Standardized testing, as we know it today, originated in ancient China. Used as a system to gather the most talented citizens for government positions, the imperial exam was administered every year and tested candidates on their knowledge and ability to lead the nation.
Although this merit-based system has been recognized as one of China’s most notable contributions to the world — bringing stability to the various dynasties that employed it to choose their officials, and later, to foreign countries that adopted it to select potential employees — the current forms of this 1,400-year-old system have met with controversy, especially on educational grounds.
One of the key issues in the debate concerns the effectiveness of standardized tests in measuring students’ abilities and their potential for future success. Other reasons range from the type of knowledge that is assessed to the environment in which the tests are administered.
But why is this examination system, so highly regarded in ancient times, at the brink of being abolished? How has the original system been altered to the point of being considered counterproductive to students’ learning process?
Scholarship was one of the noblest aspirations in ancient China. Following the Confucian precepts of propriety, rituals, proper behavior and relationships; men from every social class were motivated to obtain an education.
Not only was it essential for the moral cultivation of each individual; it also provided equal opportunities to become government officials based on merit rather than birth.
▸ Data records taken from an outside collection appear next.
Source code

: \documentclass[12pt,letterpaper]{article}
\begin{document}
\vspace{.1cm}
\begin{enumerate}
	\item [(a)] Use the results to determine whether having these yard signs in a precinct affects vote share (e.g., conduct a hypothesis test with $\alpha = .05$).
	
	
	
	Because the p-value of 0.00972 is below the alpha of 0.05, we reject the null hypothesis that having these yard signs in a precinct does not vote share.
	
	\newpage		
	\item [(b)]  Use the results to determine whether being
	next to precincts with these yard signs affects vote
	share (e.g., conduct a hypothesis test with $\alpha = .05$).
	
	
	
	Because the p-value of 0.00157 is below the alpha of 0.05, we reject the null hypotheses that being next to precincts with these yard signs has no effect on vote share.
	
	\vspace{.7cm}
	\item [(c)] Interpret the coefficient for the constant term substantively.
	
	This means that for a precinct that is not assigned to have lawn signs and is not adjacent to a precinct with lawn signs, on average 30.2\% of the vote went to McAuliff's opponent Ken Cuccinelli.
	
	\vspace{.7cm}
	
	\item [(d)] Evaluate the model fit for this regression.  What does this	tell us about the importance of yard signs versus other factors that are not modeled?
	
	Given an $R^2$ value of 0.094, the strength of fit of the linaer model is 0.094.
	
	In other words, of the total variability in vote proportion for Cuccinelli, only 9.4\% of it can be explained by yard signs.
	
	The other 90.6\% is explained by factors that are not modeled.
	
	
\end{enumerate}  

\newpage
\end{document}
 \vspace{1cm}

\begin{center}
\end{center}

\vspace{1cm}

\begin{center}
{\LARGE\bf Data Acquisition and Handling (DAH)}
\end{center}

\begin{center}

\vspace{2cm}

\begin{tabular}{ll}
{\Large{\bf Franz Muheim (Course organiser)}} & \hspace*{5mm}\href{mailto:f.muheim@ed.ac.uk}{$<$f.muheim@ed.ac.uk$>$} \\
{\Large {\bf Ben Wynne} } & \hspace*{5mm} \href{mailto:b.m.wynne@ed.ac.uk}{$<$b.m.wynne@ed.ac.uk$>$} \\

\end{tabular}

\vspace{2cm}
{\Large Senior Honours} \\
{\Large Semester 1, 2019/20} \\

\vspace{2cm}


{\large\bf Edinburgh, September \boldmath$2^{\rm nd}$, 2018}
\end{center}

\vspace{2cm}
This ensured that most Chinese had a basic knowledge of writing, literary classics and, most importantly, codes of conduct.
The imperial exam could be taken countless times and served as a measure of one’s academic progress. The result of these tests was so personally significant to the candidate, that a bad score could easily discourage a fragile soul. This was the case of the late Qing Dynasty (Qīngcháo 清朝) calligrapher Wei Yu, who, in frustration, took to drinking and reckless behavior. Fortunately, he passed the exam once he rectified his conduct.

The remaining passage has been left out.